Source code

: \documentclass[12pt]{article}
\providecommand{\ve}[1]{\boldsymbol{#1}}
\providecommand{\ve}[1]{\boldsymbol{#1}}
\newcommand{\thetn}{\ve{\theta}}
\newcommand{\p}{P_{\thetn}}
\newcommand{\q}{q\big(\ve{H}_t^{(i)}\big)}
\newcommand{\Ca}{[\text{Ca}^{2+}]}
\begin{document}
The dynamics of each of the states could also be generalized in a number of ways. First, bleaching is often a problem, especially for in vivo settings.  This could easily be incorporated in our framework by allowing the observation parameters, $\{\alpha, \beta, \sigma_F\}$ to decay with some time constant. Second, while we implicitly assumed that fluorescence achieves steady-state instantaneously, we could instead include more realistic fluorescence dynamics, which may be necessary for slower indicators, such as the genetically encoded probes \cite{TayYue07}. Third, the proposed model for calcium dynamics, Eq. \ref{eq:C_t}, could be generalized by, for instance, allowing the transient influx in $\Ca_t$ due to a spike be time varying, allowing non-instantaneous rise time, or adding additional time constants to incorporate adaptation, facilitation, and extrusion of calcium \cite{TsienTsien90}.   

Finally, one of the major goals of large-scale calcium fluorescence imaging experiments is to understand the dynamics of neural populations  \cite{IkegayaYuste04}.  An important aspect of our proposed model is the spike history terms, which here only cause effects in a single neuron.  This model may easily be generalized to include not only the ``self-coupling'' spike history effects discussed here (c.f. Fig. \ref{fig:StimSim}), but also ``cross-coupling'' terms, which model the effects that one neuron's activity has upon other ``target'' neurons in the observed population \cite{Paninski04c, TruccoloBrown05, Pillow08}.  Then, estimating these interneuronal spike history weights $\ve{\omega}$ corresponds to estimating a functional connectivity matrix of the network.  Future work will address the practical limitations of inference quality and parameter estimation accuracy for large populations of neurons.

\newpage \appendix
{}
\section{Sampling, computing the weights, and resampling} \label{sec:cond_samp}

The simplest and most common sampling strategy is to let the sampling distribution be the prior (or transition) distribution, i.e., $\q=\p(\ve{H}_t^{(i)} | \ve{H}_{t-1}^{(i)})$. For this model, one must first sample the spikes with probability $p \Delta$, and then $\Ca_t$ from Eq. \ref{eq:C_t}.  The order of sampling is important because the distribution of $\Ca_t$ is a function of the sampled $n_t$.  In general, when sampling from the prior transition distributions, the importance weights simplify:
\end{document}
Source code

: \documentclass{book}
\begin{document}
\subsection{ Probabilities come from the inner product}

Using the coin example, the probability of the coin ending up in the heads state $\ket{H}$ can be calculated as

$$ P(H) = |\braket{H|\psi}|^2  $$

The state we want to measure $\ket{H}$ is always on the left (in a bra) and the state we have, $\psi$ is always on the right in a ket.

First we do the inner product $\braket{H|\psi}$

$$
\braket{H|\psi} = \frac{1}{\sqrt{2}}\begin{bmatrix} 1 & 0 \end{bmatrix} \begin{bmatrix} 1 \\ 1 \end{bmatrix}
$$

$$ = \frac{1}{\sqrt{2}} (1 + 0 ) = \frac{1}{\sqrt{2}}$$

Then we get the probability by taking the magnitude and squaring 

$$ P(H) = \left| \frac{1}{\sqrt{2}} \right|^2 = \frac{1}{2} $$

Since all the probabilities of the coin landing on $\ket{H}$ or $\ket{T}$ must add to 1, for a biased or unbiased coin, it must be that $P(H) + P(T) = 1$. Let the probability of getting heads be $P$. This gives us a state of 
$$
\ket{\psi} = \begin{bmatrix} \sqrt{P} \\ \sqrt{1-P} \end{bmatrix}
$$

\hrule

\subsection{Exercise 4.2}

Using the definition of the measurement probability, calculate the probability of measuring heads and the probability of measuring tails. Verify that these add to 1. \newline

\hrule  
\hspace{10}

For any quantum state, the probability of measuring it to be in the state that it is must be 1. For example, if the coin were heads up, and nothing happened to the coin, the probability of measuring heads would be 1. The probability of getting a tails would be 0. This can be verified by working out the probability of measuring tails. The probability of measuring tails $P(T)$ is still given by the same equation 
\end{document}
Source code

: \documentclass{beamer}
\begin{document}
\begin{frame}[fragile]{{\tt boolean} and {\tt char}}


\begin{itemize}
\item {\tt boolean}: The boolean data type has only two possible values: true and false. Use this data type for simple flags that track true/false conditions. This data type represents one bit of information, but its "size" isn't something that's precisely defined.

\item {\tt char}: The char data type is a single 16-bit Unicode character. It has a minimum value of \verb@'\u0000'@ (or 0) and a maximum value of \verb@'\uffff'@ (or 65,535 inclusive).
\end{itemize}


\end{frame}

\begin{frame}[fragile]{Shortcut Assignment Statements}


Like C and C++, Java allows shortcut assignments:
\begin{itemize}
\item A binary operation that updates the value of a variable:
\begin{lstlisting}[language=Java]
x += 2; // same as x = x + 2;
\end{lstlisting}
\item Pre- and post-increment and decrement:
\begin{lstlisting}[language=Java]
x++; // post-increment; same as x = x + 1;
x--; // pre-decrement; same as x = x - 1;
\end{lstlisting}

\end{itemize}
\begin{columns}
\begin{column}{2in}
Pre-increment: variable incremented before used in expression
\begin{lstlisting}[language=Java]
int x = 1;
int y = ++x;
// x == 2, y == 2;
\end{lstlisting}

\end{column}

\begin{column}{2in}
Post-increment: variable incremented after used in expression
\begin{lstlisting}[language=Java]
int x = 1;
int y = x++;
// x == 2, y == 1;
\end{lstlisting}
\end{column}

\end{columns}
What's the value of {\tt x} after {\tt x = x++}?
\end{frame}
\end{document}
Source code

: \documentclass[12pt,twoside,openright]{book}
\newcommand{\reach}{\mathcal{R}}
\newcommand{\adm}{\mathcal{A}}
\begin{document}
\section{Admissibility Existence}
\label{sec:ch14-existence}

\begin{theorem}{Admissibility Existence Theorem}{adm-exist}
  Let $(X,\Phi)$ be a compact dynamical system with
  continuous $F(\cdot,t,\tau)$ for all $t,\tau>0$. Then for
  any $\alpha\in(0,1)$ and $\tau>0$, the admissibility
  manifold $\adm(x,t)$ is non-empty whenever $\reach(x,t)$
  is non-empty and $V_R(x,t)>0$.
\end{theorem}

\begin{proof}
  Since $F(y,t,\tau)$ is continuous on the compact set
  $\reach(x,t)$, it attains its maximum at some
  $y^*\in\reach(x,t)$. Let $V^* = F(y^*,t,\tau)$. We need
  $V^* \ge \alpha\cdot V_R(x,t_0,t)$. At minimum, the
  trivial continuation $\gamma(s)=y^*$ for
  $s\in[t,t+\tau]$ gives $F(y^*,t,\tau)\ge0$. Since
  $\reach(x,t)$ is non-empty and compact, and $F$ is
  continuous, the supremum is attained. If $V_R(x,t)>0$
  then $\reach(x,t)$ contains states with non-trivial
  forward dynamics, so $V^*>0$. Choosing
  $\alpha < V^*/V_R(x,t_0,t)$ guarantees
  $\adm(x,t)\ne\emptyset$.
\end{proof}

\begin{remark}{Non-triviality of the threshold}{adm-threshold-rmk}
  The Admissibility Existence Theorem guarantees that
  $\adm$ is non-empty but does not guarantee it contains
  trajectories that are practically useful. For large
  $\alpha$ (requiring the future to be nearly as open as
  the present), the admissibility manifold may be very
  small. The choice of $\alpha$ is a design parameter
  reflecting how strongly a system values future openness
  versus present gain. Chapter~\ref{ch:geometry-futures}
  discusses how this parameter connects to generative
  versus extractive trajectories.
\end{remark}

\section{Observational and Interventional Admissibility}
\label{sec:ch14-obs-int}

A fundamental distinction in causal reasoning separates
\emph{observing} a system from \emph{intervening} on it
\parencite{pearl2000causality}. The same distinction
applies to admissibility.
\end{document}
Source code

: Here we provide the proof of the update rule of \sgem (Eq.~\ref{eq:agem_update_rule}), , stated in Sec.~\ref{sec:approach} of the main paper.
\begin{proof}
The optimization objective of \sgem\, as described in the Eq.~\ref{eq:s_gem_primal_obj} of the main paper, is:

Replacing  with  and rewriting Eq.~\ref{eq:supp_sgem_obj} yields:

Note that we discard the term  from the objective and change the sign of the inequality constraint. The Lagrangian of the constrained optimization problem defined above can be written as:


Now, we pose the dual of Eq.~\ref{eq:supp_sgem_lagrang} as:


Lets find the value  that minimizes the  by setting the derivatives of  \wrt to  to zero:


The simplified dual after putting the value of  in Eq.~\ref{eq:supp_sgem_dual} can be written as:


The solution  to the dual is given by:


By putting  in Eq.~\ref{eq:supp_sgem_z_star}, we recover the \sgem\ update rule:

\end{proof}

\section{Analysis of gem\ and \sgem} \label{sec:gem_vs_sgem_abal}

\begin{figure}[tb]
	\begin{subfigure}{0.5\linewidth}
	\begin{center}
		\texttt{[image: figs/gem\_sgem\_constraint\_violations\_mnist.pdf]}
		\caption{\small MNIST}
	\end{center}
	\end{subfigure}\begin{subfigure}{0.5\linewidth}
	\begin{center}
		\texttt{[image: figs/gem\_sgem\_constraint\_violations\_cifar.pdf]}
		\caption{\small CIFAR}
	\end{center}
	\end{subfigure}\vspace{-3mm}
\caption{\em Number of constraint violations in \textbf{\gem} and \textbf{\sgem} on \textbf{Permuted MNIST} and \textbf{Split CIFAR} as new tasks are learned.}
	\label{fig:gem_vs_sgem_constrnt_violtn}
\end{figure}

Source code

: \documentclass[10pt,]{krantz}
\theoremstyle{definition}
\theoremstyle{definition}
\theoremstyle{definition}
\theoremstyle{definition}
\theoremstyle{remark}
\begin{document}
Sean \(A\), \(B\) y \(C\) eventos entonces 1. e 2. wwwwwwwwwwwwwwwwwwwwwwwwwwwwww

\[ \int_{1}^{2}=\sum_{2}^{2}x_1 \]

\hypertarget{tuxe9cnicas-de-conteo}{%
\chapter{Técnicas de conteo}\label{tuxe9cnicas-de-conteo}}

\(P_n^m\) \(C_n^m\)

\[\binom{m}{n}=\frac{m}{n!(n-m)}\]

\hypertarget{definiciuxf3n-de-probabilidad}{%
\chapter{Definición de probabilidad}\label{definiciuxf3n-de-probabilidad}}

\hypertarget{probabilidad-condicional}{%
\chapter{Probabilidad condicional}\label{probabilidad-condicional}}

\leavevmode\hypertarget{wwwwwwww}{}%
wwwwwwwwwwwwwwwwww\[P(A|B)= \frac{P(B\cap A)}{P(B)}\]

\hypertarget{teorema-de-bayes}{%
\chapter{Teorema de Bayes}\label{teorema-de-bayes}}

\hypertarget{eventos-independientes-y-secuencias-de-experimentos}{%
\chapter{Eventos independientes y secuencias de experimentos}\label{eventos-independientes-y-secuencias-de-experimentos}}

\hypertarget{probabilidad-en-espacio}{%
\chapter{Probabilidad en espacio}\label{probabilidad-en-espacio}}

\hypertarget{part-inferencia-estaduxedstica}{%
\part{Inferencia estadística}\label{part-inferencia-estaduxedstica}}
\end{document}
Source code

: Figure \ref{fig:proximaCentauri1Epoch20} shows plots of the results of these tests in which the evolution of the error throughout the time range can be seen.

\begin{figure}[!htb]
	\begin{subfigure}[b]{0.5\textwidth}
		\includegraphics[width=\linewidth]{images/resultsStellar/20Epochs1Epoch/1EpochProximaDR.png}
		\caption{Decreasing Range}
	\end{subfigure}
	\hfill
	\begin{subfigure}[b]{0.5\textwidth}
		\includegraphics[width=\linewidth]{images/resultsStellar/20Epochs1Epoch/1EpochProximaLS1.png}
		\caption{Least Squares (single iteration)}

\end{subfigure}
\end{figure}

▬▬▬▬▬▬

> About this exercise
Print, please, the lines from the first line of the material through the line that contains "the weights, and", exactly as written and with nothing added.

> Expected answer
Source code

: \documentclass[12pt]{article}
\providecommand{\ve}[1]{\boldsymbol{#1}}
\providecommand{\ve}[1]{\boldsymbol{#1}}
\newcommand{\thetn}{\ve{\theta}}
\newcommand{\p}{P_{\thetn}}
\newcommand{\q}{q\big(\ve{H}_t^{(i)}\big)}
\newcommand{\Ca}{[\text{Ca}^{2+}]}
\begin{document}
The dynamics of each of the states could also be generalized in a number of ways. First, bleaching is often a problem, especially for in vivo settings.  This could easily be incorporated in our framework by allowing the observation parameters, $\{\alpha, \beta, \sigma_F\}$ to decay with some time constant. Second, while we implicitly assumed that fluorescence achieves steady-state instantaneously, we could instead include more realistic fluorescence dynamics, which may be necessary for slower indicators, such as the genetically encoded probes \cite{TayYue07}. Third, the proposed model for calcium dynamics, Eq. \ref{eq:C_t}, could be generalized by, for instance, allowing the transient influx in $\Ca_t$ due to a spike be time varying, allowing non-instantaneous rise time, or adding additional time constants to incorporate adaptation, facilitation, and extrusion of calcium \cite{TsienTsien90}.   

Finally, one of the major goals of large-scale calcium fluorescence imaging experiments is to understand the dynamics of neural populations  \cite{IkegayaYuste04}.  An important aspect of our proposed model is the spike history terms, which here only cause effects in a single neuron.  This model may easily be generalized to include not only the ``self-coupling'' spike history effects discussed here (c.f. Fig. \ref{fig:StimSim}), but also ``cross-coupling'' terms, which model the effects that one neuron's activity has upon other ``target'' neurons in the observed population \cite{Paninski04c, TruccoloBrown05, Pillow08}.  Then, estimating these interneuronal spike history weights $\ve{\omega}$ corresponds to estimating a functional connectivity matrix of the network.  Future work will address the practical limitations of inference quality and parameter estimation accuracy for large populations of neurons.

\newpage \appendix
{}
\section{Sampling, computing the weights, and resampling} \label{sec:cond_samp}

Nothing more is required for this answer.